Alison: Oh, San Dior 2 is back! So, you know, his Papa, San Dior 1 is, you know, stomping, his hooves in joy.

Jill: And in grade five, gold went to Belgium’s Michele George on Best of 8. Silver went to Netherlands’ Frank Hosmar on Alphaville, and [00:30:00] bronze went to Germany’s Regine Mispelkamp on Highlander Delight’s. I wish I had more time to watch Paralympics. I still have a whole list of stuff I want to watch in the Olympics, but I would like to go back and see more of the Paralympic dressage competition.

Jill: In football, five-a-side, we had more team preliminaries. Oh. So one thing I did find out today is that the women’s game is growing. So perhaps by Paris, we will have a women’s competition as well. They did have their first world championships in 2019. So we know that there are more and more countries participating on the women’s side. So I’m very excited. I’m hopeful that we will see more competition on five-a-side.

Jill: So in the team preliminaries, China defeated France, one to zero. Brazil defeated Japan, four to zero. Thailand defeated Morocco two to zero, and Argentina defeated Spain two to zero.

Jill: So I did see some of the Brazil and Japan game, which again, passionate, passionate, Brazil. Fun to watch. Some of the goals were like Brazil got a goal right through the goalie’s hands. And it was amazing. The one thing that struck me today though, was that, you know in goalball, you hear “quiet please” all the time? And the Brazilian sideline was just yelling up a storm. And I don’t know how these players on a court that’s probably, it’s bigger. I think it’s a little bigger than a goalball court and you’re outdoors. And you have your team yelling at you or your coaches yelling at you, and you have to hear a jingle ball. How do you do it? I I’d love to have a microphone closer to the field of play so we could hear just how loud that ball is because what these athletes can do just is really impressive. To block out all that noise and figure out where the ball is.

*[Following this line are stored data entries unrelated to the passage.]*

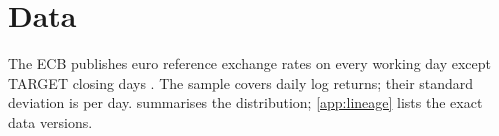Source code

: \section{Data}\label{sec:data}

The ECB publishes euro reference exchange rates on every working day except TARGET
closing days \parencite{W-0001}.
The sample covers  daily log returns; their standard deviation is
 per day.  summarises the distribution;
\cref{app:lineage} lists the exact data versions.

\begin{table}[t]
  \caption{Daily EUR/USD log returns: summary statistics}\label{tab:summary}
  \centering
  
\end{table}
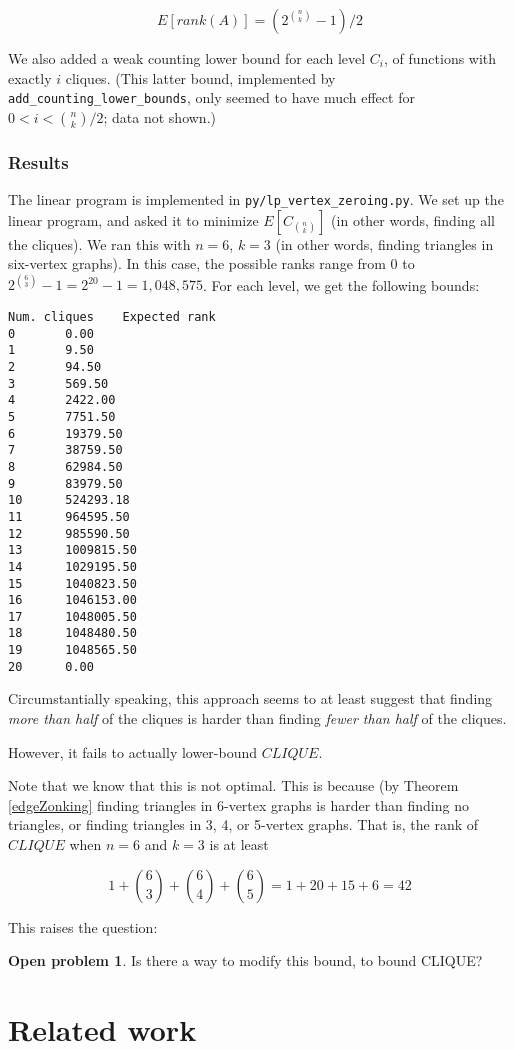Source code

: \documentclass[12pt]{article}
\theoremstyle{definition}
\newtheorem{prob}{Open problem}[section]
\begin{document}
\[
E[rank(A)] = (2^{n \choose k} - 1) / 2
\]

We also added a weak counting lower bound for each level $C_i$, of functions
with exactly $i$ cliques. (This latter bound, implemented by
{\tt add\_counting\_lower\_bounds}, only seemed to have much
effect for $0 < i < {n \choose k}/2$; data not shown.)

\subsubsection{Results}

The linear program is implemented in {\tt py/lp\_vertex\_zeroing.py}.
We set up the linear program, and asked it to minimize $E[C_{n \choose k}]$
(in other words, finding all the cliques). We ran this with $n=6$, $k=3$
(in other words, finding triangles in six-vertex graphs). In this case,
the possible ranks range from $0$ to $2^{6 \choose 3}-1 = 2^{20}-1 = 1,048,575$.
For each level, we get the following bounds:

\begin{verbatim}
Num. cliques    Expected rank
0		0.00
1		9.50
2		94.50
3		569.50
4		2422.00
5		7751.50
6		19379.50
7		38759.50
8		62984.50
9		83979.50
10		524293.18
11		964595.50
12		985590.50
13		1009815.50
14		1029195.50
15		1040823.50
16		1046153.00
17		1048005.50
18		1048480.50
19		1048565.50
20		0.00
\end{verbatim}

Circumstantially speaking, this approach seems to at least suggest
that finding {\em more than half} of the cliques is harder than finding
{\em fewer than half} of the cliques.

However, it fails to actually lower-bound $CLIQUE$.

Note that we know that this is not optimal. This is because (by
Theorem \ref{edgeZonking}
 finding triangles in 6-vertex graphs is harder than
finding no triangles, or finding triangles
in 3, 4, or 5-vertex graphs. That is, the rank of $CLIQUE$ when $n=6$
and $k=3$ is at least

\[
1 + {6 \choose 3} + {6 \choose 4} + {6 \choose 5} = 1 + 20 + 15 + 6 = 42
\]

This raises the question:

\begin{prob}
\label{lpRepair}
Is there a way to modify this bound, to bound CLIQUE?
\end{prob}

\section{Related work}
\end{document}
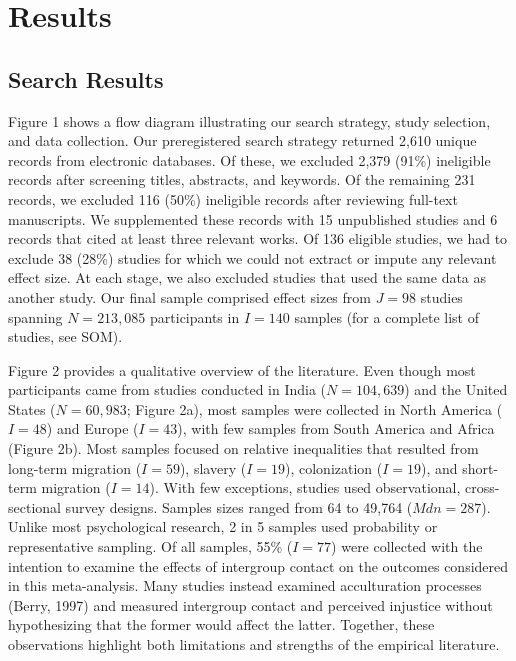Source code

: \documentclass[12pt, letterpaper]{article}
\begin{document}
\hypertarget{results}{%
\section{Results}\label{results}}

\hypertarget{search-results}{%
\subsection{Search Results}\label{search-results}}

Figure 1 shows a flow diagram illustrating our search strategy, study
selection, and data collection. Our preregistered search strategy
returned 2,610 unique records from electronic databases. Of these, we
excluded 2,379 (91\%) ineligible records after screening titles,
abstracts, and keywords. Of the remaining 231 records, we excluded 116
(50\%) ineligible records after reviewing full-text manuscripts. We
supplemented these records with 15 unpublished studies and 6 records
that cited at least three relevant works. Of 136 eligible studies, we
had to exclude 38 (28\%) studies for which we could not extract or
impute any relevant effect size. At each stage, we also excluded studies
that used the same data as another study. Our final sample comprised
effect sizes from \(J = 98\) studies spanning \(N = 213,085\)
participants in \(I = 140\) samples (for a complete list of studies, see
SOM).

Figure 2 provides a qualitative overview of the literature. Even though
most participants came from studies conducted in India (\(N = 104,639\))
and the United States (\(N = 60,983\); Figure 2a), most samples were
collected in North America (\(I = 48\)) and Europe (\(I = 43\)), with
few samples from South America and Africa (Figure 2b). Most samples
focused on relative inequalities that resulted from long-term migration
(\(I = 59\)), slavery (\(I = 19\)), colonization (\(I = 19\)), and
short-term migration (\(I = 14\)). With few exceptions, studies used
observational, cross-sectional survey designs. Samples sizes ranged from
64 to 49,764 (\(\textit{Mdn} = 287\)). Unlike most psychological
research, 2 in 5 samples used probability or representative sampling. Of
all samples, 55\% (\(I = 77\)) were collected with the intention to
examine the effects of intergroup contact on the outcomes considered in
this meta-analysis. Many studies instead examined acculturation
processes (Berry, 1997) and measured intergroup contact and perceived
injustice without hypothesizing that the former would affect the latter.
Together, these observations highlight both limitations and strengths of
the empirical literature.
\end{document}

Jill: Over in goalball, we [00:32:00] had both men’s and women’s preliminary match-ups . This ends group play. On the women’s side, Brazil defeated Egypt, 11 to one, China beat Canada, four to two, United States, beat Turkey four to three. And in the men’s side, I saw this one Lithuania beat the United States, 13 to three. They won by the mercy rule. So if you have a 10 point lead, the game is over. And this was a rematch of the 2016 gold medal game. So it was telling. Turkey beat Ukraine, one to zero, and China beat Germany eight to three. So our quarter final match-ups on the women’s side, it’s going to be China versus Brazil, USA versus RPC, Turkey versus Australia, and Israel versus Japan.

Jill: On the men’s side, it will be Japan and China, Ukraine and USA, Belgium versus Lithuania and Brazil versus Turkey.

Jill: In power lifting, this was also the close of competition. So if, if you’ve seen any more than the one lift from the first day, let us know. And I know they’re, I do know that world para power lifting has been live tweeting this, but somehow the live tweeting, just, it’s not the same.

Alison: That’s not television coverage. That’s not where you can just sit and watch it like everything else.

Jill: And with the rise of CrossFit over the last 10 years or so, I would think that you’d have more coverage of para power lifting because more people would be interested in it. But what do I know?

Jill: Anyway, it was the women’s 86 kilos and the over 86 kilos, the women had the 86 kilos class, gold went to Nigeria’s Folashde Oluwafemiayo, whose best lift was 151 kilos. That’s a world record and a Paralympic record. Compare that to [00:34:00] silver, which was won by Zhenk Feifei from China, whose best lift was 139 kilos. So that’s just a huge differential.

Alison: Yeah. We’ve seen a lot of big differentials between gold and silver, and then silver and bronze tended to bunch. So it’s sort of like someone is so amazing. And then the rest of the competition sort of settles into a group.

Jill: Yeah. That’s, that is an interesting point, and if anybody knows why..

Alison: ‘Cause you got to see it.

Jill: Yeah. Would love to know. Bronze went to Louise Sugden from Great Britain, whose best lift was 131. In the over 86 kilo class, gold went to Dang Xuemei from China whose best lift was 153 kilos. Silver went to Loveline Obiji from Nigeria, whose best lift was 147 kilos, and bronze went to Marzena Zieba from Poland whose best lift was 140.

Jill: In the men’s top weight classes. The first one was a 107 kilos. Gold went. We got our first Mongolian name. That’s all I have to say. When I saw this, I thought of the dulcet tones of Jason Bryant, Mongolia’s Sodnopiljee Enkhbayar gold. His best lift was 245 kilos.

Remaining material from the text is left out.